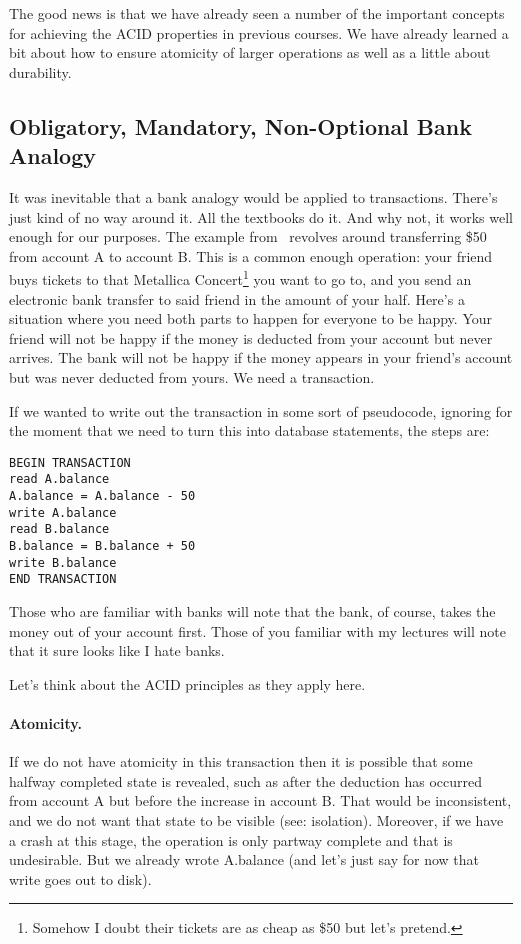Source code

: \documentclass[a4paper]{report}
\begin{document}
The good news is that we have already seen a number of the important concepts for achieving the ACID properties in previous courses. We have already learned a bit about how to ensure atomicity of larger operations as well as a little about durability.

\subsection*{Obligatory, Mandatory, Non-Optional Bank Analogy}
It was inevitable that a bank analogy would be applied to transactions. There's just kind of no way around it. All the textbooks do it. And why not, it works well enough for our purposes. The example from~\cite{dsc} revolves around transferring \$50 from account A to account B. This is a common enough operation: your friend buys tickets to that Metallica Concert\footnote{Somehow I doubt their tickets are as cheap as \$50 but let's pretend.} you want to go to, and you send an electronic bank transfer to said friend in the amount of your half.  Here's a situation where you need both parts to happen for everyone to be happy. Your friend will not be happy if the money is deducted from your account but never arrives. The bank will not be happy if the money appears in your friend's account but was never deducted from yours. We need a transaction.

If we wanted to write out the transaction in some sort of pseudocode, ignoring for the moment that we need to turn this into database statements, the steps are:

\begin{verbatim}
BEGIN TRANSACTION
read A.balance
A.balance = A.balance - 50
write A.balance
read B.balance
B.balance = B.balance + 50
write B.balance
END TRANSACTION
\end{verbatim}

Those who are familiar with banks will note that the bank, of course, takes the money out of your account first. Those of you familiar with my lectures will note that it sure looks like I hate banks.

Let's think about the ACID principles as they apply here.

\paragraph{Atomicity.} If we do not have atomicity in this transaction then it is possible that some halfway completed state is revealed, such as after the deduction has occurred from account A but before the increase in account B. That would be inconsistent, and we do not want that state to be visible (see: isolation). Moreover, if we have a crash at this stage, the operation is only partway complete and that is undesirable. But we already wrote A.balance (and let's just say for now that write goes out to disk).
\end{document}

========================================================================

From the data above, copy out every line with the string "about" in it.

### TASK OUTPUT
The good news is that we have already seen a number of the important concepts for achieving the ACID properties in previous courses. We have already learned a bit about how to ensure atomicity of larger operations as well as a little about durability.
Let's think about the ACID principles as they apply here.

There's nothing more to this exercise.